Task requirements:
As the answer, give a copy of each line below that includes the word "language".

Data under study:
·····

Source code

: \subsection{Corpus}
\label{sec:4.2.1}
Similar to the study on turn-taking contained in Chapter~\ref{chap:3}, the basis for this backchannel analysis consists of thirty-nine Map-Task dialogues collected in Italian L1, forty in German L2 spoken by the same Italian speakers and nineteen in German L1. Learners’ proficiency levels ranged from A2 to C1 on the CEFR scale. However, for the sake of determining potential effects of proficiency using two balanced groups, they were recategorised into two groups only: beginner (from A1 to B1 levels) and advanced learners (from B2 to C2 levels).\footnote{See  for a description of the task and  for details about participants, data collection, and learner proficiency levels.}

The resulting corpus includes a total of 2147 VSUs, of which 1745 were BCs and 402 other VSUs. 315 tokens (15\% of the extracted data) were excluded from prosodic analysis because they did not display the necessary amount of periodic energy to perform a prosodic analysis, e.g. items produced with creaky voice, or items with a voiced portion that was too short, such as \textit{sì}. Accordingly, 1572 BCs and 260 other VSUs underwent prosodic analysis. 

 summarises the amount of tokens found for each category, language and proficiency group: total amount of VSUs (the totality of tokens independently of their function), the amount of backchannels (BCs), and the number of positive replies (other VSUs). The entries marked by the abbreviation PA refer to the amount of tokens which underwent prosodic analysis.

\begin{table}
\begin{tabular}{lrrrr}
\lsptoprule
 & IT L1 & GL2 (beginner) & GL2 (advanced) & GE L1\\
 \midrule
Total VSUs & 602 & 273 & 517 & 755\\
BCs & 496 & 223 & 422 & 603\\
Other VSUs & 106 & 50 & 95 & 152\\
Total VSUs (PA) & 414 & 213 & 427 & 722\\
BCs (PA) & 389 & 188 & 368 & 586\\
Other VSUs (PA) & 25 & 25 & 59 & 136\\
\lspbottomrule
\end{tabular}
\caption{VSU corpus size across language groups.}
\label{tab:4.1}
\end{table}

·····

Task result:
 summarises the amount of tokens found for each category, language and proficiency group: total amount of VSUs (the totality of tokens independently of their function), the amount of backchannels (BCs), and the number of positive replies (other VSUs). The entries marked by the abbreviation PA refer to the amount of tokens which underwent prosodic analysis.
\caption{VSU corpus size across language groups.}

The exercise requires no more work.